Landscaping in Santa Rosa (Sonoma County, California)
8 Steps to Successfully Hiring a Landscaping Contractor
The objective of this guide is simple: To provide you, in a few minutes of reading, the information that will help you ask the right questions and do the proper research before hiring a landscaping company so that you have the best experience possible, and achieve the best possible results for your landscaping project.
The original reason I wrote this is also a simple one: As a fellow Sonoma County resident, I wanted to help others avoid some of the pitfalls that I’ve run into in the past with the landscaping work I’ve had done on my own property. Essentially, I’ve put together the guide I wish had existed when I first started out!
The 8 Steps You Must Take When Working With Santa Rosa Landscaping Contractors
1. Write a description of the work you want the landscaping contractor to perform so that you can effectively communicate the concept behind and details of your project. Be sure to include details such as: preferred kinds of vegetation (plants, flowers, trees), color schemes, rocks, sprinklers, fountains, etc. Make sure you include information about any existing irrigation systems, weed problems, climate issues, and current vegetation, animal and pest issues you have.
2. Determine your budget. As they say, “if you can’t measure it, you can’t manage it.” Therefore, to prevent your project from suffering cost overruns and generally running away with your pocketbook, be sure to have a firm budget in place before you begin interviewing landscapers. This step might seem obvious, but it is amazing how many people go into these types of projects with no idea how much they are willing to spend at the outset.

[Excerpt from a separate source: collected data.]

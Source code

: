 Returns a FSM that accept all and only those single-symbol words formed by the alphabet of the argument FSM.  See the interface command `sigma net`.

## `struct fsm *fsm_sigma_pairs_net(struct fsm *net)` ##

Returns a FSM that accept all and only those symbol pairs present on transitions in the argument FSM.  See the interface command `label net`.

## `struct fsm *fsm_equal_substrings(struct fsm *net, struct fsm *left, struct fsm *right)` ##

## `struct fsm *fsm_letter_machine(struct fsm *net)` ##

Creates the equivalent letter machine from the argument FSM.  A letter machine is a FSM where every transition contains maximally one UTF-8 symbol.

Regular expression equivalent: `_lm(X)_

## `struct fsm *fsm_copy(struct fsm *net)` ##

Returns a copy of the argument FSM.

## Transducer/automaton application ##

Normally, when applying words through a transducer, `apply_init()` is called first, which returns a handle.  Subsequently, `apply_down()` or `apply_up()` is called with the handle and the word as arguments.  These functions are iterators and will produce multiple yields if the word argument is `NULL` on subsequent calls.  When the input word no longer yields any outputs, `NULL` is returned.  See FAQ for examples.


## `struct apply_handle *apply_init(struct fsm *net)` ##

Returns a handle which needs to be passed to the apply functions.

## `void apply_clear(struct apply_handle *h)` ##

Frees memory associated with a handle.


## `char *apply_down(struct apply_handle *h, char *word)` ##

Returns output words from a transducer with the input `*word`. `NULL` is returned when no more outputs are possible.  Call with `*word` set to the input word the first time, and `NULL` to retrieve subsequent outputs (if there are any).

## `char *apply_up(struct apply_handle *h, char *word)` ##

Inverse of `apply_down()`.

3. Find out what is and isn’t covered, and how long any guarantees remain in effect. Ask if the company provides any kind of warranties/guarantees on the work they perform (i.e. what if a tree they plant dies a week after being planted, or a rock wall they built falls apart a month later?) and if so, if there are any restrictions or conditions for said guarantee, and what period the guarantee will remain in effect after the work is complete.
4. Ask the company to provide a written plan and/or contract. Prior to making any agreement, have the landscape contractor, designer, and/or architect prepare the details in writing. This plan should include at the very least the overall design, plant material to be used, all costs, a time table and the terms of payment (you have the right to amend the contract later on through change orders).
5. Know which services are provided in ongoing maintenance. Ongoing maintenance is necessary in order to protect your investment. You can do it, or you can ask the company to do the work. Generally, ongoing maintenance involves mowing, fertilizing, pest control, among other services.
6. Tell the company if you want to care for areas of the landscape yourself. Once your new landscape is installed, you may wish to become more involved as a homeowner by maintaining the landscape yourself. If you want to care for certain landscaped areas, tell this to the company in advance and make sure that you get all of the information you need from them to properly maintain the landscape after they’re gone.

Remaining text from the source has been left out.